Nasza Loteria NaM - pasek na kartach artykułów

Sfora psów sieje terror we wsi, a wójt rozkłada ręce... i odsyła do policji

Lucyna Makowska
Dżeki musiał się bronić przed tą sforą- mówi Halina Muszkiewicz
Dżeki musiał się bronić przed tą sforą- mówi Halina Muszkiewicz Lucyna Makowska
-Grasująca po wsi wataha, w nocy pogryzła mojego Dżekiego - mówi Halina Muszkiewicz z Sanic. - Pies ma rozszarpane ucho i zranione oko...

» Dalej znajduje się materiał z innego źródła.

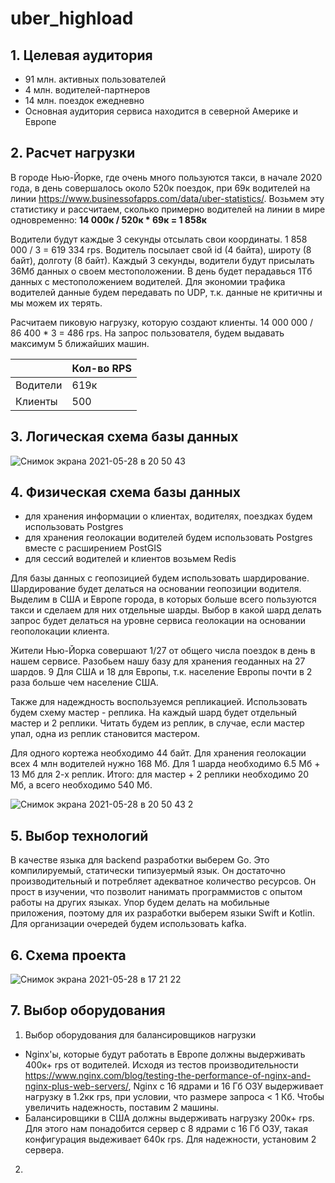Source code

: # uber_highload

## 1. Целевая аудитория
- 91 млн. активных пользователей
- 4 млн. водителей-партнеров
- 14 млн. поездок ежедневно
- Основная аудитория сервиса находится в северной Америке и Европе

## 2. Расчет нагрузки

В городе Нью-Йорке, где очень много пользуются такси, в начале 2020 года, в день совершалось около 520к поездок, при 69к водителей на линии https://www.businessofapps.com/data/uber-statistics/. Возьмем эту статистику и рассчитаем, сколько примерно водителей на линии в мире одновременно:
**14 000к / 520к * 69к = 1 858к**

Водители будут каждые 3 секунды отсылать свои координаты.
1 858 000 / 3 = 619 334 rps.
Водитель посылает свой id (4 байта), широту (8 байт), долготу (8 байт).
Каждый 3 секунды, водители будут присылать 36Мб данных о своем местоположении. В день будет перадавься 1Тб данных с местоположением водителей.
Для экономии трафика водителей данные будем передавать по UDP, т.к. данные не критичны и мы можем их терять.

Расчитаем пиковую нагрузку, которую создают клиенты. 14 000 000 / 86 400 * 3 = 486 rps.
На запрос пользователя, будем выдавать максимум 5 ближайших машин.

|         | Кол-во RPS|
|---------| ----------|
|Водители | 619к      |
|Клиенты  | 500       |

## 3. Логическая схема базы данных
![Снимок экрана 2021-05-28 в 20 50 43](https://user-images.githubusercontent.com/43621139/120025096-d74eea80-bff8-11eb-9b4a-4790ac01f7f4.png)

## 4. Физическая схема базы данных
- для хранения информации о клиентах, водителях, поездках будем использовать Postgres
- для хранения геолокации водителей будем использовать Postgres вместе с расширением PostGIS
- для сессий водителей и клиентов возьмем Redis

Для базы данных с геопозицией будем использовать шардирование. Шардирование будет делаться на основании геопозиции водителя. Выделим в США и Европе города, в которых больше всего пользуются такси и сделаем для них отдельные шарды. Выбор в какой шард делать запрос будет делаться на уровне сервиса геолокации на основании геополокации клиента.

Жители Нью-Йорка совершают 1/27 от общего числа поездок в день в нашем сервисе. Разобьем нашу базу для хранения геоданных на 27 шардов. 9 Для США и 18 для Европы, т.к. население Европы почти в 2 раза больше чем население США.

Также для надеждность воспользуемся репликацией. Использовать будем схему мастер - реплика. На каждый шард будет отдельный мастер и 2 реплики. Читать будем из реплик, в случае, если мастер упал, одна из реплик становится мастером.

Для одного кортежа необходимо 44 байт. Для хранения геолокации всех 4 млн водителей нужно 168 Мб. Для 1 шарда необходимо 6.5 Мб + 13 Мб для 2-х реплик.
Итого: для мастер + 2 реплики необходимо 20 Мб, а всего необходимо 540 Мб.

![Снимок экрана 2021-05-28 в 20 50 43 2](https://user-images.githubusercontent.com/43621139/120025108-dd44cb80-bff8-11eb-8d7b-1558c7082104.png)

## 5. Выбор технологий
В качестве языка для backend разработки выберем Go. Это компилируемый, статически типизуермый язык. Он достаточно производительный и потребляет адекватное количество ресурсов. Он прост в изучении, что позволит нанимать программистов с опытом работы на других языках. Упор будем делать на мобильные приложения, поэтому для их разработки выберем языки Swift и Kotlin. Для организации очередей будем использовать kafka.

## 6. Схема проекта
![Снимок экрана 2021-05-28 в 17 21 22](https://user-images.githubusercontent.com/43621139/119998433-5d5b3900-bfd9-11eb-9850-6e38e8bfc6f1.png)

## 7. Выбор оборудования
1) Выбор оборудования для балансировщиков нагрузки
- Nginx'ы, которые будут работать в Европе должны выдерживать 400к+ rps от водителей. Исходя из тестов производительности https://www.nginx.com/blog/testing-the-performance-of-nginx-and-nginx-plus-web-servers/, Nginx с 16 ядрами и 16 Гб ОЗУ выдерживает нагрузку в 1.2кк rps, при условии, что размере запроса < 1 Кб. Чтобы увеличить надежность, поставим 2 машины.
- Балансировщики в США должны выдерживать нагрузку 200к+ rps. Для этого нам понадобится сервер с 8 ядрами с 16 Гб ОЗУ, такая конфигурация выдеживает 640к rps. Для надежности, установим 2 сервера.
2) 
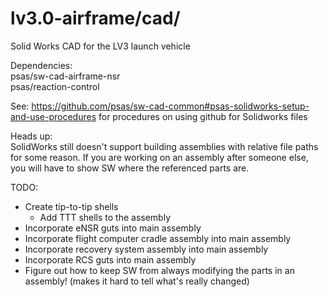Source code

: lv3.0-airframe/cad/
=====================

Solid Works CAD for the LV3 launch vehicle

Dependencies:  
psas/sw-cad-airframe-nsr	
psas/reaction-control	

See:   https://github.com/psas/sw-cad-common#psas-solidworks-setup-and-use-procedures for procedures on using github for Solidworks files

Heads up:  
SolidWorks still doesn't support building assemblies with relative file paths for some reason. If you are working on an assembly after someone else, you will have to show SW where the referenced parts are. 

TODO: 
* Create tip-to-tip shells
	* Add TTT shells to the assembly
* Incorporate eNSR guts into main assembly
* Incorporate flight computer cradle assembly into main assembly
* Incorporate recovery system assembly into main assembly
* Incorporate RCS guts into main assembly
* Figure out how to keep SW from always modifying the parts in an assembly! (makes it hard to tell what's really changed)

- Zadzwoniłam na policję by coś z tymi psami w końcu zrobili, ale oni mówią że są bezradni-opowiada Halina Muszkiewicz, mieszkanka maleńkiej wsi w gminie Przewóz, tuż pod niemiecką granicą. - Ludzie boją się chodzić po ulicach, bo nigdy nie wiadomo czy któryś z psów nie wybiegnie zza krzaków i nie chwyci za kolano. Dzieci boją się chodzić nawet na szkolny autobus. Córka mieszka kilkaset metrów od przystanku autobusowego , ale codziennie wozi wnuczkę samochodem spod domu i czeka aż przyjedzie szkolny - wylicza kobieta.

Dżeki musiał się bronić przed tą sforą

Dżeki, niewielki kundelek państwa Muszkiewiczów miał pecha. Przez noc był uwiązany na łańcuchu przy swojej budzie. - W jego misce musiało jeszcze z poprzedniego wieczora zostać trochę jedzenia, a te wygłodniałe psy ze wsi w grupie czują się mocne. Przeskakują przez ogrodzenie i wykradają naszym jedzenie. Ludzie wiążą pokrywy śmietników kablami, bo te wygłodniałe psy wyciągają z nich resztki.
- Musiał się pewnie bronić, wtedy go tak poszarpały. Starszy pies, jest sprytniejszy, uciekł na belkę nad szopą- ciągnie pani Halina.

Gospodarze znaleźli zakrwawione zwierzę we wtorek rano, gdy przyszli karmić psy. Natychmiast zabrali go do domu, opatrzyli ranę.

- Widać było jak cierpiał. Miejsca nie mógł sobie znaleźć, na pralce w kotłowni jeszcze są ślady jego krwi - pokazują Roman i Halina Muszkiewicz dodając że problem z bezdomnymi psami w Sanicach jest od trzech lat. Czasami jest ich nawet 10 sztuk. Potrafią ujadać pod oknami, nie ma mowy, by człowiek wyszedł sam wieczorem na ulicę. Tak jest prawie co noc, jak tu mieszamy trzy lata. Ubiegłego lata, też na podwórku zagryzły nam trzy koty.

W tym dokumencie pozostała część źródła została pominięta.